WORKING DATA:
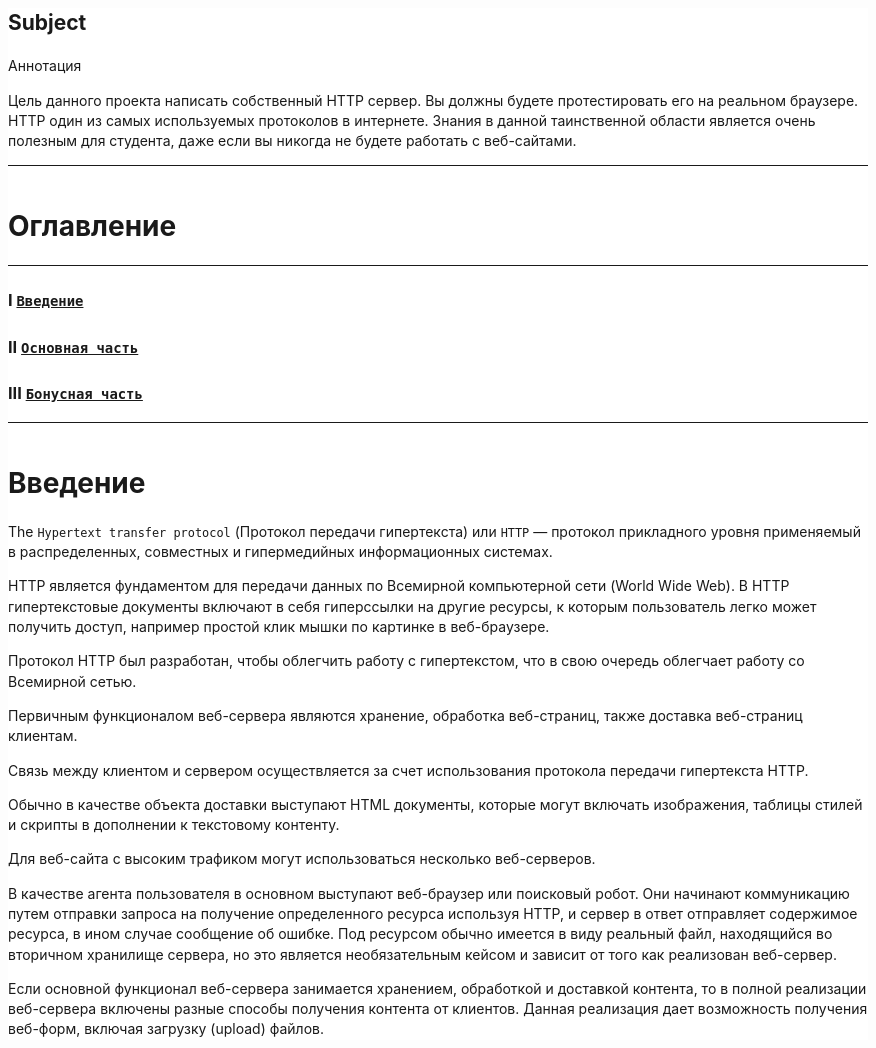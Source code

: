 Subject
---

Аннотация

Цель данного проекта написать собственный HTTP сервер. Вы должны будете протестировать его на реальном браузере. HTTP один из самых используемых протоколов в интернете. Знания в данной таинственной области является очень полезным для студента, даже если вы никогда не будете работать с веб-сайтами.

---
# Оглавление
---

### I [`Введение`](#Введение)
### II [`Основная часть`](#Основная-часть)
### III [`Бонусная часть`](#Бонусная-часть)

---

# Введение

The `Hypertext transfer protocol` (Протокол передачи гипертекста) или `HTTP` — протокол прикладного уровня применяемый в распределенных, совместных и гипермедийных информационных системах.

HTTP является фундаментом для передачи данных по Всемирной компьютерной сети (World Wide Web). В HTTP гипертекстовые документы включают в себя гиперссылки на другие ресурсы, к которым пользователь легко может получить доступ, например простой клик мышки по картинке в веб-браузере.

Протокол HTTP был разработан, чтобы облегчить работу с гипертекстом, что в свою очередь облегчает работу со Всемирной сетью.

Первичным функционалом веб-сервера являются хранение, обработка веб-страниц, также доставка веб-страниц клиентам.

Связь между клиентом и сервером осуществляется за счет использования протокола передачи гипертекста HTTP.

Обычно в качестве объекта доставки выступают HTML документы, которые могут включать изображения, таблицы стилей и скрипты в дополнении к текстовому контенту.

Для веб-сайта с высоким трафиком могут использоваться несколько веб-серверов.

В качестве агента пользователя в основном выступают веб-браузер или поисковый робот. Они начинают коммуникацию путем отправки запроса на получение определенного ресурса используя HTTP, и сервер в ответ отправляет содержимое ресурса, в ином случае сообщение об ошибке. Под ресурсом обычно имеется в виду реальный файл, находящийся во вторичном хранилище сервера, но это является необязательным кейсом и зависит от того как реализован веб-сервер.

Если основной функционал веб-сервера занимается хранением, обработкой и доставкой контента, то в полной реализации веб-сервера включены разные способы получения контента от клиентов. Данная реализация дает возможность получения веб-форм, включая загрузку (upload) файлов.
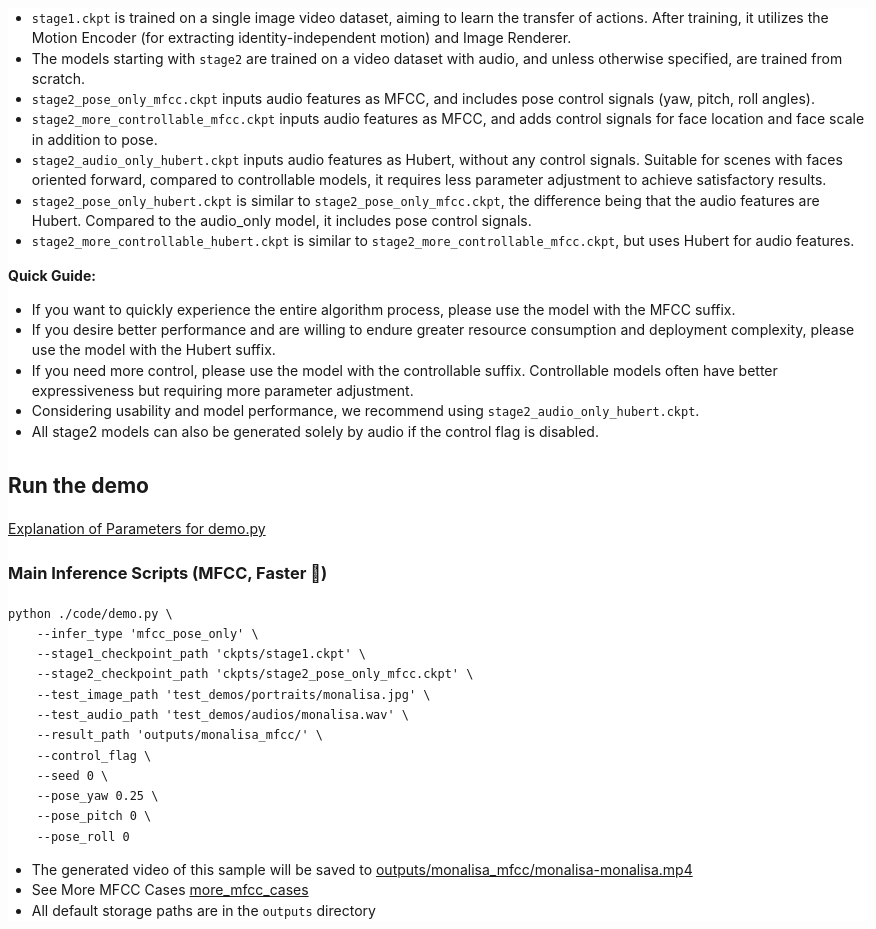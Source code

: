- `stage1.ckpt` is trained on a single image video dataset, aiming to learn the transfer of actions. After training, it utilizes the Motion Encoder (for extracting identity-independent motion) and Image Renderer.
- The models starting with `stage2` are trained on a video dataset with audio, and unless otherwise specified, are trained from scratch.
- `stage2_pose_only_mfcc.ckpt` inputs audio features as MFCC, and includes pose control signals (yaw, pitch, roll angles).
- `stage2_more_controllable_mfcc.ckpt` inputs audio features as MFCC, and adds control signals for face location and face scale in addition to pose.
- `stage2_audio_only_hubert.ckpt` inputs audio features as Hubert, without any control signals. Suitable for scenes with faces oriented forward, compared to controllable models, it requires less parameter adjustment to achieve satisfactory results.
- `stage2_pose_only_hubert.ckpt` is similar to `stage2_pose_only_mfcc.ckpt`, the difference being that the audio features are Hubert. Compared to the audio_only model, it includes pose control signals.
- `stage2_more_controllable_hubert.ckpt` is similar to `stage2_more_controllable_mfcc.ckpt`, but uses Hubert for audio features. 

**Quick Guide:**

* If you want to quickly experience the entire algorithm process, please use the model with the MFCC suffix.
* If you desire better performance and are willing to endure greater resource consumption and deployment complexity, please use the model with the Hubert suffix.
* If you need more control, please use the model with the controllable suffix. Controllable models often have better expressiveness but requiring more parameter adjustment.
* Considering usability and model performance, we recommend using `stage2_audio_only_hubert.ckpt`.
* All stage2 models can also be generated solely by audio if the control flag is disabled.

## Run the demo

[Explanation of Parameters for demo.py](md_docs/config.md)

### Main Inference Scripts (MFCC, Faster 🚀)

```
python ./code/demo.py \
    --infer_type 'mfcc_pose_only' \
    --stage1_checkpoint_path 'ckpts/stage1.ckpt' \
    --stage2_checkpoint_path 'ckpts/stage2_pose_only_mfcc.ckpt' \
    --test_image_path 'test_demos/portraits/monalisa.jpg' \
    --test_audio_path 'test_demos/audios/monalisa.wav' \
    --result_path 'outputs/monalisa_mfcc/' \
    --control_flag \
    --seed 0 \
    --pose_yaw 0.25 \
    --pose_pitch 0 \
    --pose_roll 0 
```

- The generated video of this sample will be saved to [outputs/monalisa_mfcc/monalisa-monalisa.mp4](outputs/monalisa_mfcc/monalisa-monalisa.mp4)
- See More MFCC Cases [more_mfcc_cases](md_docs/more_mfcc_cases.md)
- All default storage paths are in the `outputs` directory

ASSIGNMENT:
What is needed is the full material, retyped unchanged, with no pictures in it.

ANSWER FOR THE TASK:
Source code

: Subject
---

Аннотация

Цель данного проекта написать собственный HTTP сервер. Вы должны будете протестировать его на реальном браузере. HTTP один из самых используемых протоколов в интернете. Знания в данной таинственной области является очень полезным для студента, даже если вы никогда не будете работать с веб-сайтами.

---
# Оглавление
---

### I [`Введение`](#Введение)
### II [`Основная часть`](#Основная-часть)
### III [`Бонусная часть`](#Бонусная-часть)

---

# Введение

The `Hypertext transfer protocol` (Протокол передачи гипертекста) или `HTTP` — протокол прикладного уровня применяемый в распределенных, совместных и гипермедийных информационных системах.

HTTP является фундаментом для передачи данных по Всемирной компьютерной сети (World Wide Web). В HTTP гипертекстовые документы включают в себя гиперссылки на другие ресурсы, к которым пользователь легко может получить доступ, например простой клик мышки по картинке в веб-браузере.

Протокол HTTP был разработан, чтобы облегчить работу с гипертекстом, что в свою очередь облегчает работу со Всемирной сетью.

Первичным функционалом веб-сервера являются хранение, обработка веб-страниц, также доставка веб-страниц клиентам.

Связь между клиентом и сервером осуществляется за счет использования протокола передачи гипертекста HTTP.

Обычно в качестве объекта доставки выступают HTML документы, которые могут включать изображения, таблицы стилей и скрипты в дополнении к текстовому контенту.

Для веб-сайта с высоким трафиком могут использоваться несколько веб-серверов.

В качестве агента пользователя в основном выступают веб-браузер или поисковый робот. Они начинают коммуникацию путем отправки запроса на получение определенного ресурса используя HTTP, и сервер в ответ отправляет содержимое ресурса, в ином случае сообщение об ошибке. Под ресурсом обычно имеется в виду реальный файл, находящийся во вторичном хранилище сервера, но это является необязательным кейсом и зависит от того как реализован веб-сервер.

Если основной функционал веб-сервера занимается хранением, обработкой и доставкой контента, то в полной реализации веб-сервера включены разные способы получения контента от клиентов. Данная реализация дает возможность получения веб-форм, включая загрузку (upload) файлов.
Source code

:- `stage1.ckpt` is trained on a single image video dataset, aiming to learn the transfer of actions. After training, it utilizes the Motion Encoder (for extracting identity-independent motion) and Image Renderer.
- The models starting with `stage2` are trained on a video dataset with audio, and unless otherwise specified, are trained from scratch.
- `stage2_pose_only_mfcc.ckpt` inputs audio features as MFCC, and includes pose control signals (yaw, pitch, roll angles).
- `stage2_more_controllable_mfcc.ckpt` inputs audio features as MFCC, and adds control signals for face location and face scale in addition to pose.
- `stage2_audio_only_hubert.ckpt` inputs audio features as Hubert, without any control signals. Suitable for scenes with faces oriented forward, compared to controllable models, it requires less parameter adjustment to achieve satisfactory results.
- `stage2_pose_only_hubert.ckpt` is similar to `stage2_pose_only_mfcc.ckpt`, the difference being that the audio features are Hubert. Compared to the audio_only model, it includes pose control signals.
- `stage2_more_controllable_hubert.ckpt` is similar to `stage2_more_controllable_mfcc.ckpt`, but uses Hubert for audio features. 

**Quick Guide:**

* If you want to quickly experience the entire algorithm process, please use the model with the MFCC suffix.
* If you desire better performance and are willing to endure greater resource consumption and deployment complexity, please use the model with the Hubert suffix.
* If you need more control, please use the model with the controllable suffix. Controllable models often have better expressiveness but requiring more parameter adjustment.
* Considering usability and model performance, we recommend using `stage2_audio_only_hubert.ckpt`.
* All stage2 models can also be generated solely by audio if the control flag is disabled.

## Run the demo

[Explanation of Parameters for demo.py](md_docs/config.md)

### Main Inference Scripts (MFCC, Faster 🚀)

```
python ./code/demo.py \
    --infer_type 'mfcc_pose_only' \
    --stage1_checkpoint_path 'ckpts/stage1.ckpt' \
    --stage2_checkpoint_path 'ckpts/stage2_pose_only_mfcc.ckpt' \
    --test_image_path 'test_demos/portraits/monalisa.jpg' \
    --test_audio_path 'test_demos/audios/monalisa.wav' \
    --result_path 'outputs/monalisa_mfcc/' \
    --control_flag \
    --seed 0 \
    --pose_yaw 0.25 \
    --pose_pitch 0 \
    --pose_roll 0 
```

- The generated video of this sample will be saved to [outputs/monalisa_mfcc/monalisa-monalisa.mp4](outputs/monalisa_mfcc/monalisa-monalisa.mp4)
- See More MFCC Cases [more_mfcc_cases](md_docs/more_mfcc_cases.md)
- All default storage paths are in the `outputs` directory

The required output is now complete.